=== What this task involves ===
Could you show all lines in the entries below that contain the string "main"?

Items from a dataset:
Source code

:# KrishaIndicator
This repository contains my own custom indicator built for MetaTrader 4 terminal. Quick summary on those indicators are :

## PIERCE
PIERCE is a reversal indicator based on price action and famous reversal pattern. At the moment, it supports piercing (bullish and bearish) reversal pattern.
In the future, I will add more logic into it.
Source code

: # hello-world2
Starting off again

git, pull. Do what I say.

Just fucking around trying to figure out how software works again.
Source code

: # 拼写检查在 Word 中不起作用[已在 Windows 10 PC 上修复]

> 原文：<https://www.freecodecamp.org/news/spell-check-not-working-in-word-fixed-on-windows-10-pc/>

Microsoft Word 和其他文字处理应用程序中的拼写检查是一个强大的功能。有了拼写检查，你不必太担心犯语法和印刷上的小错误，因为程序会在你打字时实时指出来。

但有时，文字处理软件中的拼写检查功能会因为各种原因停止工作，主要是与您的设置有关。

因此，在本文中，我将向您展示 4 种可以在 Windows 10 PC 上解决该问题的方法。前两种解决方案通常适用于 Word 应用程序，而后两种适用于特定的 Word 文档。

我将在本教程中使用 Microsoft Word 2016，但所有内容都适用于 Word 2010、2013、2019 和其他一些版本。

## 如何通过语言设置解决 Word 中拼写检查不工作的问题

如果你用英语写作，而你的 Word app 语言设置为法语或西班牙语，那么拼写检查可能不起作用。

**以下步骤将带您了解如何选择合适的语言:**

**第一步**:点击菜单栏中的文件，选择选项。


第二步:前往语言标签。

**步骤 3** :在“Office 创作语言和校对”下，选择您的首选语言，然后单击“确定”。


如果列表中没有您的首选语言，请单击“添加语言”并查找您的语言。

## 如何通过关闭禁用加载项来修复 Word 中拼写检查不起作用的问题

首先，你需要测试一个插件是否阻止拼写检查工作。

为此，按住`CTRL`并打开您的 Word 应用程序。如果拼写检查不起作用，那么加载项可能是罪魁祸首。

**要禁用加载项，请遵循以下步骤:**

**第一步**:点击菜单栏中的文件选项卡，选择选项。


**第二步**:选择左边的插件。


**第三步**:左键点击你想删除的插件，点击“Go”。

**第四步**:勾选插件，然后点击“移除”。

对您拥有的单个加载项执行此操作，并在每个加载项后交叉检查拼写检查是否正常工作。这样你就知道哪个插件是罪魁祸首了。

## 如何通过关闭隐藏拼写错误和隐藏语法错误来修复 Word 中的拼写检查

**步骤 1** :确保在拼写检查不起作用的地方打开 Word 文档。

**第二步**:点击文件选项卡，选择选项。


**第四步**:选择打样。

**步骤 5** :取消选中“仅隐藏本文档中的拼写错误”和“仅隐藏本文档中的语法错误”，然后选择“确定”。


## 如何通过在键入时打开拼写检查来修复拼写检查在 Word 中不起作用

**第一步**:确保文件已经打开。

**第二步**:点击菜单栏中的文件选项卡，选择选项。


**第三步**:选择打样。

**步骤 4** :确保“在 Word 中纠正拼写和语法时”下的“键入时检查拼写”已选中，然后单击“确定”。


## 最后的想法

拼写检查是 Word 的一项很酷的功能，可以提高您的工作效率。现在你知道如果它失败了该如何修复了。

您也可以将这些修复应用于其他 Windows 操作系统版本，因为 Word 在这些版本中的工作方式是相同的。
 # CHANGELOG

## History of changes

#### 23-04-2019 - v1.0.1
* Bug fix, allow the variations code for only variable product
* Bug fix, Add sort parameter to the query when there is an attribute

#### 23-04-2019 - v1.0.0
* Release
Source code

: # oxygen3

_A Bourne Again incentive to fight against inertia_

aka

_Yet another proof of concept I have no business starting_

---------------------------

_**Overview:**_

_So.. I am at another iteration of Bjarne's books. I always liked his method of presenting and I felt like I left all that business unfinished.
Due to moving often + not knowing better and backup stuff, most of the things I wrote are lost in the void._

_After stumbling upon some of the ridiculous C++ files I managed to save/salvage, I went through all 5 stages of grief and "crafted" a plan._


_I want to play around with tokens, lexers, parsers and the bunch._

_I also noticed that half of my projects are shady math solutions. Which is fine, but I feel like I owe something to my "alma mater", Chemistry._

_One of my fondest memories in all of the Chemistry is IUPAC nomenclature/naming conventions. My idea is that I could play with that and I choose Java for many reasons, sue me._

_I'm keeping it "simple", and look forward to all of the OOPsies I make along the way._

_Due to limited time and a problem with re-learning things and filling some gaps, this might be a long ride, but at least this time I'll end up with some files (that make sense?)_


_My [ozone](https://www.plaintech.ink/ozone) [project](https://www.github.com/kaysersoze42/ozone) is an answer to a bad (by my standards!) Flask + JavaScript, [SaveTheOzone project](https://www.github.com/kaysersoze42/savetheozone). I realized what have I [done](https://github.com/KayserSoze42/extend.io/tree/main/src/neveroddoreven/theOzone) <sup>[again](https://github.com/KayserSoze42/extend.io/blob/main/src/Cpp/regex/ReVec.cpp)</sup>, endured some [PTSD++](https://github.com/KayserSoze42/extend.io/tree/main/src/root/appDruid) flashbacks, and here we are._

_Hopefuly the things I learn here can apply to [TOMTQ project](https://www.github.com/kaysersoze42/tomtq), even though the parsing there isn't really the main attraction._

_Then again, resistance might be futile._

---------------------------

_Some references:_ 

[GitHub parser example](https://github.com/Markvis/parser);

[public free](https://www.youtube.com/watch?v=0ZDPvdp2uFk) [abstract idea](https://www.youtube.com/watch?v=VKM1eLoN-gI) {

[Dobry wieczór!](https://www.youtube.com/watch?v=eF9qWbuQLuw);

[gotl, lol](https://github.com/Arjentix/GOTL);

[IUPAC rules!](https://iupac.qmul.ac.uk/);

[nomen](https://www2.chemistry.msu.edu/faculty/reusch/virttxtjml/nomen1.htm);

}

=== Worked solution ===
_My [ozone](https://www.plaintech.ink/ozone) [project](https://www.github.com/kaysersoze42/ozone) is an answer to a bad (by my standards!) Flask + JavaScript, [SaveTheOzone project](https://www.github.com/kaysersoze42/savetheozone). I realized what have I [done](https://github.com/KayserSoze42/extend.io/tree/main/src/neveroddoreven/theOzone) <sup>[again](https://github.com/KayserSoze42/extend.io/blob/main/src/Cpp/regex/ReVec.cpp)</sup>, endured some [PTSD++](https://github.com/KayserSoze42/extend.io/tree/main/src/root/appDruid) flashbacks, and here we are._
_Hopefuly the things I learn here can apply to [TOMTQ project](https://www.github.com/kaysersoze42/tomtq), even though the parsing there isn't really the main attraction._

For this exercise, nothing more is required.